Dispatch laughs over the radio. “Alright, calling now, say ‘hi’ to Garfield for me.”

“He’s a little busy flipping his shit over our rodent problem.”

Tom Tabby rubs against the patrolman’s legs and yowls to be let out, pawing at the door.

***

A minute later, as the patrolmen watch the rats hang out and raid the garbage cans, a black van pulls up. A man in khaki 511 pants, tactical boots, baseball cap, and sunglasses gets out of the front passenger side with a camera and snaps a quick succession of photos.

He pauses when he notices the bald patrolman filming with his phone.

The cop flips him the bird.

The man in sunglasses hops back in the van and they take off.
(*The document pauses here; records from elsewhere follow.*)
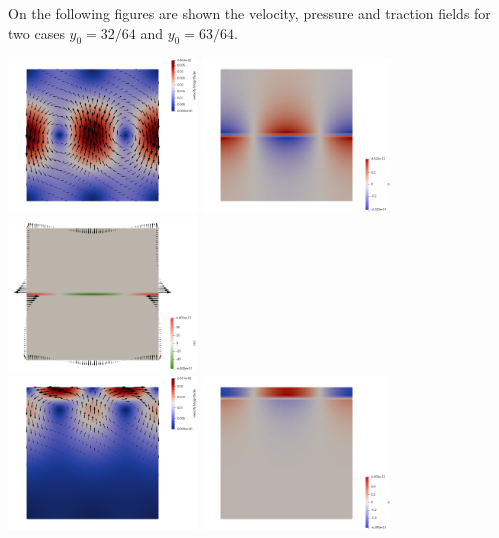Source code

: On the following figures are shown the velocity, pressure and traction fields for two cases $y_0=32/64$ and $y_0=63/64$.
\begin{center}
\includegraphics[width=5cm]{python_codes/fieldstone_27/results/32_64/vel}
\includegraphics[width=5cm]{python_codes/fieldstone_27/results/32_64/p}
\includegraphics[width=5cm]{python_codes/fieldstone_27/results/32_64/tractions}\\
\includegraphics[width=5cm]{python_codes/fieldstone_27/results/59_64/vel}
\includegraphics[width=5cm]{python_codes/fieldstone_27/results/59_64/p}

\end{center}
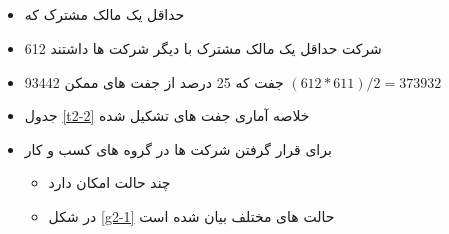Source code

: \documentclass[12pt, a4paper]{article}
\begin{document}
\subsection{ }
\begin{itemize}
	\item 
	حداقل یک مالک مشترک که 
		\item 
		612 شرکت حداقل یک مالک مشترک با دیگر شرکت ها داشتند
	\item 
	93442 جفت که 25 درصد از جفت های ممکن
	$ (612*611)/2 = 373932$

	\item 
	جدول
	 \ref{t2-2}
	 خلاصه آماری جفت های تشکیل شده
	\item 
	برای قرار گرفتن شرکت ها در گروه های کسب و کار 
	\begin{itemize}
		\item
		 چند حالت امکان دارد 
		 \item
		 در شکل 
		 \ref{g2-1}
		 حالت های مختلف بیان شده است
	\end{itemize}
	
\end{itemize}

 
\begin{LTR}
\end{LTR}
\end{document}
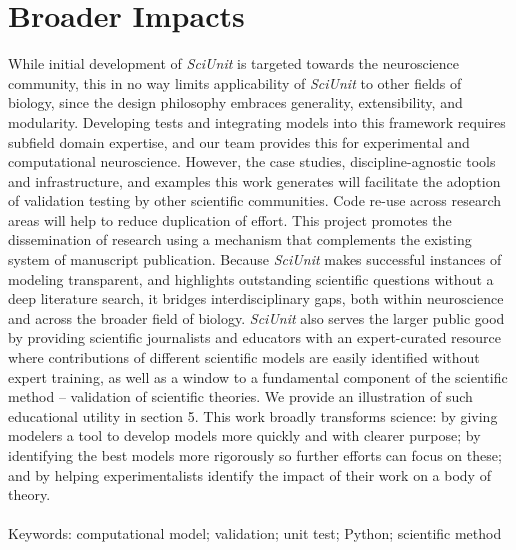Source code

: \documentclass[11pt,letterpaper]{article}
\begin{document}
\section{Broader Impacts}
While initial development of \textit{SciUnit} is targeted towards the neuroscience community, this in no way limits applicability of \textit{SciUnit} to other fields of biology, since the design philosophy embraces generality, extensibility, and modularity. 
Developing tests and integrating models into this framework requires subfield domain expertise, and our team provides this for experimental and computational neuroscience. 
However, the case studies, discipline-agnostic tools and infrastructure, and examples this work generates will facilitate the adoption of validation testing by other scientific communities.  
Code re-use across research areas will help to reduce duplication of effort.  
This project promotes the dissemination of research using a mechanism that complements the existing system of manuscript publication.  
Because \textit{SciUnit} makes successful instances of modeling transparent, and highlights outstanding scientific questions without a deep literature search, it bridges interdisciplinary gaps, both within neuroscience and across the broader field of biology. 
\textit{SciUnit} also serves the larger public good by providing scientific journalists and educators with an expert-curated resource where contributions of different scientific models are easily identified without expert training, as well as a window to a fundamental component of the scientific method – validation of scientific theories.  
We provide an illustration of such educational utility in section 5.  
This work broadly transforms science: by giving modelers a tool to develop models more quickly and with clearer purpose; 
by identifying the best models more rigorously so further efforts can focus on these; and by helping experimentalists identify the impact of their work on a body of theory.
\\
\\Keywords: computational model; validation; unit test; Python; scientific method
\end{document}
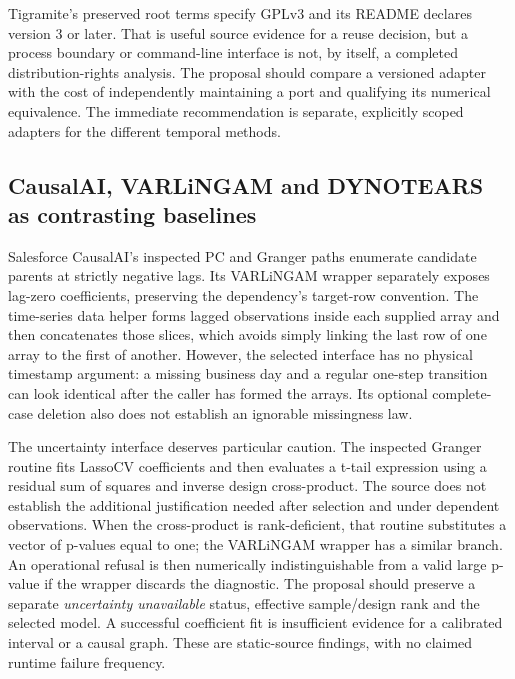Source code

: Tigramite's preserved root terms specify GPLv3 and its README declares
version 3 or later. That is useful source evidence for a reuse decision,
but a process boundary or command-line interface is not, by itself, a
completed distribution-rights analysis. The proposal should compare a
versioned adapter with the cost of independently maintaining a port and
qualifying its numerical equivalence. The immediate recommendation is
separate, explicitly scoped adapters for the different temporal methods.
\citep{exec14_pt_tigramite,exec14_pt_contract}

\subsection{CausalAI, VARLiNGAM and DYNOTEARS as contrasting baselines}

Salesforce CausalAI's inspected PC and Granger paths enumerate candidate
parents at strictly negative lags. Its VARLiNGAM wrapper separately exposes
lag-zero coefficients, preserving the dependency's target-row convention.
The time-series data helper forms lagged observations inside each supplied
array and then concatenates those slices, which avoids simply linking the
last row of one array to the first of another. However, the selected
interface has no physical timestamp argument: a missing business day and
a regular one-step transition can look identical after the caller has
formed the arrays. Its optional complete-case deletion also does not
establish an ignorable missingness law. \citep{exec14_pt_causalai}

The uncertainty interface deserves particular caution. The inspected
Granger routine fits LassoCV coefficients and then evaluates a t-tail
expression using a residual sum of squares and inverse design cross-product.
The source does not establish the additional justification needed after
selection and under dependent observations. When the cross-product is
rank-deficient, that routine substitutes a vector of p-values equal to one;
the VARLiNGAM wrapper has a similar branch. An operational refusal is then
numerically indistinguishable from a valid large p-value if the wrapper
discards the diagnostic. The proposal should preserve a separate
\emph{uncertainty unavailable} status, effective sample/design rank and
the selected model. A successful coefficient fit is insufficient evidence
for a calibrated interval or a causal graph. These are static-source
findings, with no claimed runtime failure frequency.
\citep{exec14_pt_causalai}

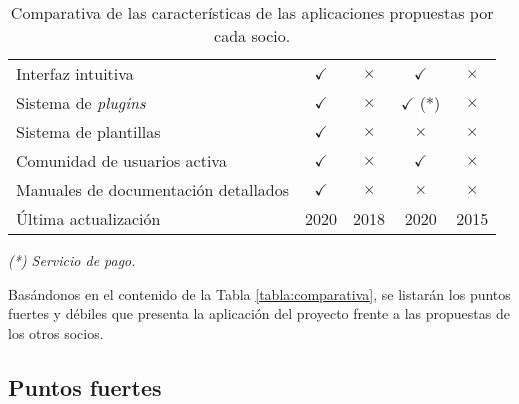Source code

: \begin{table}[H]
\begin{tabular}{@{}lcccc@{}}
Interfaz intuitiva & \cellcolor{green!25} {$\checkmark$} & \cellcolor{red!25} {$\times$} & \cellcolor{green!25} {$\checkmark$} & \cellcolor{red!25} {$\times$}\tabularnewline
Sistema de \emph{plugins} & \cellcolor{green!25} {$\checkmark$} & \cellcolor{red!25} {$\times$} & \cellcolor{green!25} {$\checkmark$} (*) & \cellcolor{red!25} {$\times$}\tabularnewline
Sistema de plantillas & \cellcolor{green!25} {$\checkmark$} & \cellcolor{red!25} {$\times$} & \cellcolor{red!25} {$\times$} & \cellcolor{red!25} {$\times$}\tabularnewline
Comunidad de usuarios activa & \cellcolor{green!25} {$\checkmark$} & \cellcolor{red!25} {$\times$} & \cellcolor{green!25} {$\checkmark$} & \cellcolor{red!25} {$\times$}\tabularnewline
Manuales de documentación detallados & \cellcolor{green!25} {$\checkmark$} & \cellcolor{red!25} {$\times$} & \cellcolor{red!25} {$\times$} & \cellcolor{red!25} {$\times$}\tabularnewline
Última actualización & 2020 & 2018 & 2020 & 2015\tabularnewline
\bottomrule
\end{tabular}
\caption{Comparativa de las características de las aplicaciones propuestas por cada socio.}
\end{table}

\emph{(*) Servicio de pago.}

Basándonos en el contenido de la Tabla \ref{tabla:comparativa}, se listarán los
puntos fuertes y débiles que presenta la aplicación del proyecto frente
a las propuestas de los otros socios.


\subsection{Puntos fuertes}

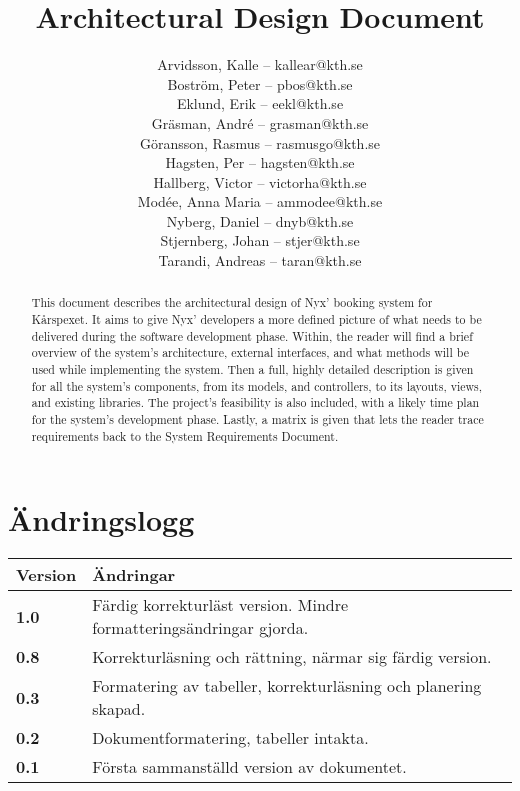 \documentclass[a4paper, twoside, 11pt, titlepage]{article}
\author{
	\small
	Arvidsson, Kalle -- kallear@kth.se\\
	Boström, Peter -- pbos@kth.se\\
	Eklund, Erik -- eekl@kth.se\\
	Gräsman, André -- grasman@kth.se\\
	Göransson, Rasmus -- rasmusgo@kth.se\\
	Hagsten, Per -- hagsten@kth.se\\
	Hallberg, Victor -- victorha@kth.se\\
	Modée, Anna Maria -- ammodee@kth.se\\
	Nyberg, Daniel -- dnyb@kth.se\\
	Stjernberg, Johan -- stjer@kth.se\\
	Tarandi, Andreas -- taran@kth.se
	}
\title{Architectural Design Document}
\begin{document}
\maketitle

\clearpage
\thispagestyle{empty}
\mbox{}
\newpage

\begin{abstract}
	This document describes the architectural design of Nyx' booking system for Kårspexet. It aims to give Nyx' developers  a more defined picture of what needs to be delivered during the software development phase.
Within, the reader will find a brief overview of the system's architecture, external interfaces, and what methods will be used while implementing the system. Then a full, highly detailed description is given for all the system's components, from its models, and controllers, to its layouts, views, and existing libraries. The project's feasibility is also included, with a likely time plan for the system's development phase. Lastly, a matrix is given that lets the reader trace requirements back to the System Requirements Document.
\end{abstract}

\newpage

\setcounter{page}{1}

\startfooter

\clearpage
\section*{Ändringslogg}


\begin {table} [ht] \begin{tabular} { p{2.6cm} p{12.5cm} }
	\hline
	{\sffamily\textbf{Version}} & {\sffamily\textbf{Ändringar}} \\
	\hline
	{\sffamily\textbf{1.0}} & {Färdig korrekturläst version. Mindre formatteringsändringar gjorda.} \\
	\hline
	{\sffamily\textbf{0.8}} & {Korrekturläsning och rättning, närmar sig färdig version.} \\
	\hline
	{\sffamily\textbf{0.3}} & {Formatering av tabeller, korrekturläsning och planering skapad.} \\
	\hline
	{\sffamily\textbf{0.2}} & {Dokumentformatering, tabeller intakta.} \\
	\hline
	{\sffamily\textbf{0.1}} & {Första sammanställd version av dokumentet.} \\
	\hline
\end{tabular} \end{table} \FloatBarrier
\end{document}
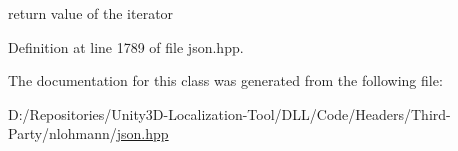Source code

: return value of the iterator 



Definition at line 1789 of file json.\+hpp.



The documentation for this class was generated from the following file\+:\begin{DoxyCompactItemize}
\item 
D\+:/\+Repositories/\+Unity3\+D-\/\+Localization-\/\+Tool/\+D\+L\+L/\+Code/\+Headers/\+Third-\/\+Party/nlohmann/\mbox{\hyperlink{json_8hpp}{json.\+hpp}}\end{DoxyCompactItemize}
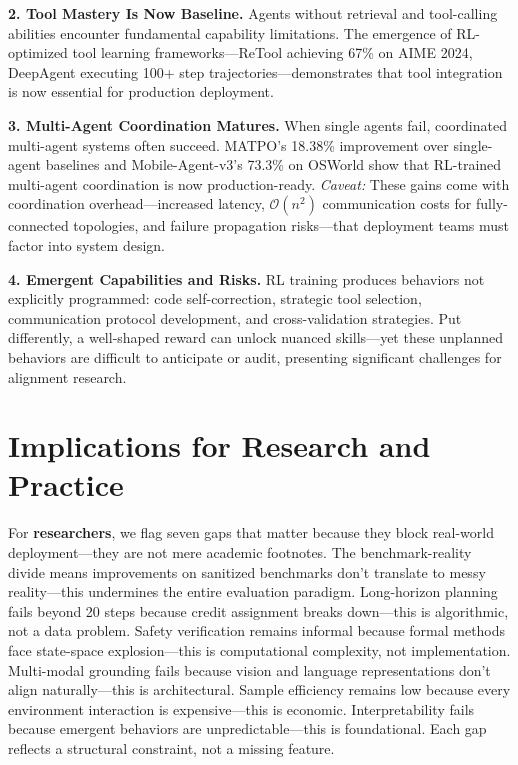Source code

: \documentclass[12pt,a4paper]{report}
\theoremstyle{definition}
\begin{document}
\noindent\textbf{2. Tool Mastery Is Now Baseline.} Agents without retrieval and tool-calling abilities encounter fundamental capability limitations. The emergence of RL-optimized tool learning frameworks---ReTool achieving 67\% on AIME 2024, DeepAgent executing 100+ step trajectories---demonstrates that tool integration is now essential for production deployment.

\noindent\textbf{3. Multi-Agent Coordination Matures.} When single agents fail, coordinated multi-agent systems often succeed. MATPO's 18.38\% improvement over single-agent baselines and Mobile-Agent-v3's 73.3\% on OSWorld show that RL-trained multi-agent coordination is now production-ready. \textit{Caveat:} These gains come with coordination overhead---increased latency, $\mathcal{O}(n^2)$ communication costs for fully-connected topologies, and failure propagation risks---that deployment teams must factor into system design.

\noindent\textbf{4. Emergent Capabilities and Risks.} RL training produces behaviors not explicitly programmed: code self-correction, strategic tool selection, communication protocol development, and cross-validation strategies. Put differently, a well-shaped reward can unlock nuanced skills---yet these unplanned behaviors are difficult to anticipate or audit, presenting significant challenges for alignment research.

\section*{Implications for Research and Practice}

For \textbf{researchers}, we flag seven gaps that matter because they block real-world deployment---they are not mere academic footnotes. The benchmark-reality divide means improvements on sanitized benchmarks don't translate to messy reality—this undermines the entire evaluation paradigm. Long-horizon planning fails beyond 20 steps because credit assignment breaks down—this is algorithmic, not a data problem. Safety verification remains informal because formal methods face state-space explosion—this is computational complexity, not implementation. Multi-modal grounding fails because vision and language representations don't align naturally—this is architectural. Sample efficiency remains low because every environment interaction is expensive—this is economic. Interpretability fails because emergent behaviors are unpredictable—this is foundational. Each gap reflects a structural constraint, not a missing feature.
\end{document}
The cop keys his mic. “All units responding to Chestnut, be advised: we have some rats of the Northern Virginia variety running around.”

***

With her bare feet on grass, Ava has finished her long walk. The destination: a flat expanse of grass in the middle of the city, stones jut from the earth in row upon row.

The cemetery.

Here she is, in the corner where there are no markers but those of simple brass and stone set low in the earth provided at no cost for the poor.

The potter’s field where her mother is buried.

Ava walks to the very center and lays a bouquet of flowers she bought at 7Eleven.

Mom, I’m sorry I wasn’t a better daughter in life.

And for the first time since she was a child, Ava sheds tears.

Wisps and shades drift around her, unaware of her presence.